In a letter to Montfort International, the FSA acknowledges that many IFAs are not conversant with overseas tax regimes but it says it expects them to take all material circumstances of a client’s future plans into account when making a recommendation.
The letter says: “We would consider that any adv-iser who does not take into account all material personal circumstances and plans is failing to treat their customers fairly.”
Montfort International had written to the regulator asking for confirmation of the responsibility of the IFA in light of the current controversy around the schemes.
Managing director Geraint Davies says advisers who fail to understand and make the client fully aware of the possible range of tax implications could face the wrath of the regulator.
HMRC recently deregistered all Singapore-based Qrops and the Australian Treasury recently proposed to pool all pension pots of temporary residence visa holders into one central governmental pension fund.

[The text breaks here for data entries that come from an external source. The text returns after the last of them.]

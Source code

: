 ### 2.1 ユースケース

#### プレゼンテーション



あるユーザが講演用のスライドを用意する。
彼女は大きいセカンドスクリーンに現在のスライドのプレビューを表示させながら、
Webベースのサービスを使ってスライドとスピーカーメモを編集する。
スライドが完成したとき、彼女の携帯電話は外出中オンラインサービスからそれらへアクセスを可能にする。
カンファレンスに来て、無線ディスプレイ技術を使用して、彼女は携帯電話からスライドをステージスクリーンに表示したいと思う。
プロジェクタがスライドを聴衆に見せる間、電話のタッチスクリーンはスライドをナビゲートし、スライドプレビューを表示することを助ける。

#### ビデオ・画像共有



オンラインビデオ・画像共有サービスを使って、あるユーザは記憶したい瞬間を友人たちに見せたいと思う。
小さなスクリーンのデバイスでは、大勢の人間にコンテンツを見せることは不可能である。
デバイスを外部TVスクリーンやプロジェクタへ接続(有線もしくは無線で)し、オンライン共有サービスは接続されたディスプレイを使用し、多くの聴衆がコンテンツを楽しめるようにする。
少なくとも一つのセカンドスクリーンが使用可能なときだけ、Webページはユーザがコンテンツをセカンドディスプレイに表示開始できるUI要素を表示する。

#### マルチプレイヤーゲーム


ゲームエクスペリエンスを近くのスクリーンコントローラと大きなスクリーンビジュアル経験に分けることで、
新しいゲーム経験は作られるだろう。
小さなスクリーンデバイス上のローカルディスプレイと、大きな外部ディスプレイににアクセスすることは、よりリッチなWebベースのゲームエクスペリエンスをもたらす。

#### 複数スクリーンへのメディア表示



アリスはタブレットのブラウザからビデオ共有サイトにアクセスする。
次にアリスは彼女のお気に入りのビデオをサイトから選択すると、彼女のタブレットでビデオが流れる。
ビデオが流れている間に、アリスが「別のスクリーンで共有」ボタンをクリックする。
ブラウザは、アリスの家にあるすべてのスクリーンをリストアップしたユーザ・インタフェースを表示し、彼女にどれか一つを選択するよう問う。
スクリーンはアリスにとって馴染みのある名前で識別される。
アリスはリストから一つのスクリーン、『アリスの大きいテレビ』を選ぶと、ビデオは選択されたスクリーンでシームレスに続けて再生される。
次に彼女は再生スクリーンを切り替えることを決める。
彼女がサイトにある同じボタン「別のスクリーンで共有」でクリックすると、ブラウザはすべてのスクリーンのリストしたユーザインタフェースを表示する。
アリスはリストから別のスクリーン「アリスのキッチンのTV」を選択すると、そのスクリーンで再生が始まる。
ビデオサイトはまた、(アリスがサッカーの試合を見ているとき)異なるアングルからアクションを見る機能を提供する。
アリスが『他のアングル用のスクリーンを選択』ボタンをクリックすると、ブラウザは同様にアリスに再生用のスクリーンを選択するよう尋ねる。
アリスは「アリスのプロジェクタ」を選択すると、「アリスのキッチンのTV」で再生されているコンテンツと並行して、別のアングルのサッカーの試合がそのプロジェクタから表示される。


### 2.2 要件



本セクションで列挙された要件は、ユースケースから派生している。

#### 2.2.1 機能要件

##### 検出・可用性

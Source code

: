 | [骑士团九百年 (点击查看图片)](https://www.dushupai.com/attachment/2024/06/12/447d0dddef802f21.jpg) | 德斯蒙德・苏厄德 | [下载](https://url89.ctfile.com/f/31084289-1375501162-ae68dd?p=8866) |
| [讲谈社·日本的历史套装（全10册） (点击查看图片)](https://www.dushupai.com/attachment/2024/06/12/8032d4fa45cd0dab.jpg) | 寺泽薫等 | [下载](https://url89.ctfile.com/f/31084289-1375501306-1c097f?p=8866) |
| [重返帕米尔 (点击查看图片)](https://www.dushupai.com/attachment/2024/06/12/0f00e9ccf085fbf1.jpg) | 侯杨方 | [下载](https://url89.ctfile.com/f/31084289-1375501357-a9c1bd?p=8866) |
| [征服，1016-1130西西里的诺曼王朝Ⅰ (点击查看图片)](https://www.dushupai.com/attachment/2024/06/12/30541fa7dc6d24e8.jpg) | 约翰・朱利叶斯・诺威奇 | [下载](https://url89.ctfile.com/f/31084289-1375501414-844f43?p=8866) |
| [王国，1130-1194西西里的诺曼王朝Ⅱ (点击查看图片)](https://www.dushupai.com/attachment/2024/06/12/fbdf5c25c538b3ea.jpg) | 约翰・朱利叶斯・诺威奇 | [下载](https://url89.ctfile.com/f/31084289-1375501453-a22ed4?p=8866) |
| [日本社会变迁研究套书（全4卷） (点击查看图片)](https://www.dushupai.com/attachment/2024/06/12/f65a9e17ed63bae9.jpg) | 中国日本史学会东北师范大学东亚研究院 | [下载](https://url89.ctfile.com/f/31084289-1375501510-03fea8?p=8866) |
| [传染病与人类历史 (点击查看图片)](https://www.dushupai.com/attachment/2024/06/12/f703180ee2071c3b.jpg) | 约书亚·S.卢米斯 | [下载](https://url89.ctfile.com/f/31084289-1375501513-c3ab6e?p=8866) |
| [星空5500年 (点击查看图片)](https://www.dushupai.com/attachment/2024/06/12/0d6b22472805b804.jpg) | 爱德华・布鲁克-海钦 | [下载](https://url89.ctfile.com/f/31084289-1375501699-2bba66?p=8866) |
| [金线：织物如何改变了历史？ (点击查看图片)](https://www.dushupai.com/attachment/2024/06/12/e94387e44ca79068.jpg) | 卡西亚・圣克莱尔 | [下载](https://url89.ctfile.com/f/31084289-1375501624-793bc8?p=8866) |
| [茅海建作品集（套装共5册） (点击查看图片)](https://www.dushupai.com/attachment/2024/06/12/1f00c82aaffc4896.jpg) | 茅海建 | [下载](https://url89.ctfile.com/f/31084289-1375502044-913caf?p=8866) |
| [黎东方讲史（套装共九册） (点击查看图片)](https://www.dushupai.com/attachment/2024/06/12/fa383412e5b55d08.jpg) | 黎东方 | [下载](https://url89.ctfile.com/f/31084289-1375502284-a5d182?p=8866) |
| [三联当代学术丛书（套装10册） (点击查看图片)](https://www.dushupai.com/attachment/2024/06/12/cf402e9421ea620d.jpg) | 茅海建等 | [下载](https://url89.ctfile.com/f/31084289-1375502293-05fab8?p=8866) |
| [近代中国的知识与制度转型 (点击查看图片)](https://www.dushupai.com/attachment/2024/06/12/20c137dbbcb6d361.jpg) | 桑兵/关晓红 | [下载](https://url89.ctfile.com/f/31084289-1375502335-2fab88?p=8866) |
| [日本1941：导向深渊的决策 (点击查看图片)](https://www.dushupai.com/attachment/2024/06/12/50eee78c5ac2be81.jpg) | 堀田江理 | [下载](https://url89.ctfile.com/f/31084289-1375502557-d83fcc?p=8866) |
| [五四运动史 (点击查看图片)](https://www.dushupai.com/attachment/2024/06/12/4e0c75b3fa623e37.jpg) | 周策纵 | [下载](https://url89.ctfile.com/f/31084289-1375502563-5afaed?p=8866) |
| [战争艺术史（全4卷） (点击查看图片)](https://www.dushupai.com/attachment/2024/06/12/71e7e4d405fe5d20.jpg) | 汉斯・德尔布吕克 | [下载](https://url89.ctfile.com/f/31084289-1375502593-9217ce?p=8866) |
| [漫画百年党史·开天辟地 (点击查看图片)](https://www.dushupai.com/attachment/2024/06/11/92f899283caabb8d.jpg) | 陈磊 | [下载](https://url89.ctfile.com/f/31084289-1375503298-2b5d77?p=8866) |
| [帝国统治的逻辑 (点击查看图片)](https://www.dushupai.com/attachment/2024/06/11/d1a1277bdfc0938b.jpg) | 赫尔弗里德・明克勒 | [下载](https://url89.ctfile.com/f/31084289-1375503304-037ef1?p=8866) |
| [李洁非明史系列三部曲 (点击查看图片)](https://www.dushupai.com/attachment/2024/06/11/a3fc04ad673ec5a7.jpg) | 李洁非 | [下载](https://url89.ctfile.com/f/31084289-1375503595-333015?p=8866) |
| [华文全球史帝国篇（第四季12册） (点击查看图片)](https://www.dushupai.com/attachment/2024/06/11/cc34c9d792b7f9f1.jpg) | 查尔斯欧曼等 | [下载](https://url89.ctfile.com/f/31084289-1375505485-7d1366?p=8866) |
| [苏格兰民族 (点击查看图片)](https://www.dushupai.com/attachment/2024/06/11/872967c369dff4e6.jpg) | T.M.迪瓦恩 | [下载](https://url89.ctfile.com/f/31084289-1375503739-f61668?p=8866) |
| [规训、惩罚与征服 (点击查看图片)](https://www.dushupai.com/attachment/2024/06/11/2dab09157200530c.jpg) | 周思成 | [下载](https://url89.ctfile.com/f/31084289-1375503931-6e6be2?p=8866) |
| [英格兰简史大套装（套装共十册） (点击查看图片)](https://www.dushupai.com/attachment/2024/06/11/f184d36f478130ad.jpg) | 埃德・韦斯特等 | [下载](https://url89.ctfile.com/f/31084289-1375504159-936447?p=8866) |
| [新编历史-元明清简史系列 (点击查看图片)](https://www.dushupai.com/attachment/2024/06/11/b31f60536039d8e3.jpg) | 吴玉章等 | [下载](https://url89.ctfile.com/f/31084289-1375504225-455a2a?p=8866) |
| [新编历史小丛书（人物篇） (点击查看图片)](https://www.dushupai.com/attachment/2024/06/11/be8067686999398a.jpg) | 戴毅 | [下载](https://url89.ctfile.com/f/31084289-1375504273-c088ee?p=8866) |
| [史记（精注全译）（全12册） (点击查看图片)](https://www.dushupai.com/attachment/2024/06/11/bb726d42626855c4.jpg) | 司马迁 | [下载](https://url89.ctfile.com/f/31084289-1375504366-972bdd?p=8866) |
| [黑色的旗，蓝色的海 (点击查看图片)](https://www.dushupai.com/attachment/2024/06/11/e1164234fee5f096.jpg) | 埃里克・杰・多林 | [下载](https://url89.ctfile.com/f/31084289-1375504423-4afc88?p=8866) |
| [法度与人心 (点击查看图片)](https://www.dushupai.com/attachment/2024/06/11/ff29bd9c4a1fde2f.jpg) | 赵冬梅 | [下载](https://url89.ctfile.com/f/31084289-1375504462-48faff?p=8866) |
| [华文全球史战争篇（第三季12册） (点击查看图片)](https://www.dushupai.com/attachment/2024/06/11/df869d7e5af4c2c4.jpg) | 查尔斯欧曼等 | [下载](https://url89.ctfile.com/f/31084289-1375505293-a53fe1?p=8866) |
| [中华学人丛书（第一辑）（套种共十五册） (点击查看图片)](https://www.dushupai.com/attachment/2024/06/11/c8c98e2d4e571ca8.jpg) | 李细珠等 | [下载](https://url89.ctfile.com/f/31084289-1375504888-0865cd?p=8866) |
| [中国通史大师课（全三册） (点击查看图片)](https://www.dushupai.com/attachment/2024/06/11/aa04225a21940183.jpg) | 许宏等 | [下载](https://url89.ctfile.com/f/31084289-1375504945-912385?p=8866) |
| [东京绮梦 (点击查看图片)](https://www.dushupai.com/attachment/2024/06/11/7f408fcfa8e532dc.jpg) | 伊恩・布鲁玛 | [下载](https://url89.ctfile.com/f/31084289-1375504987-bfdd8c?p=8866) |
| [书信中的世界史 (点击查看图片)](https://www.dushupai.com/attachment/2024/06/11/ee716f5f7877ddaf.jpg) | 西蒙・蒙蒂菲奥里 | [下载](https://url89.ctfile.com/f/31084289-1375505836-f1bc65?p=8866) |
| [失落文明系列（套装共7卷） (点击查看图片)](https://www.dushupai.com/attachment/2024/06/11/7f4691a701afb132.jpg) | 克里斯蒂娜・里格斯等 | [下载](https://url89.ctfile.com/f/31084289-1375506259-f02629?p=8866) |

Davies says it is an IFA’s responsibility to communicate possible changes in tax regimes to clients to pre-empt and prevent similar situations happening.
He says: “Advisers need a strategy and if they don’t know what they are doing, they should walk away.”
Jonathan Fry & Co director Jonathan Fry says: “In the same way that there is a spectrum of risk involved in investment, there is also a spectrum of risk involved in tax planning. HMRC is evidently keen for Qrops not to be exploited as a pension liberation exercise. Advisers who pursue aggressive higher-risk investment strategies like this need to be careful that their clients are aware that tax rules could change and that they fully understand the risk involved. If they don’t do this, they risk being dragged into the firing line.”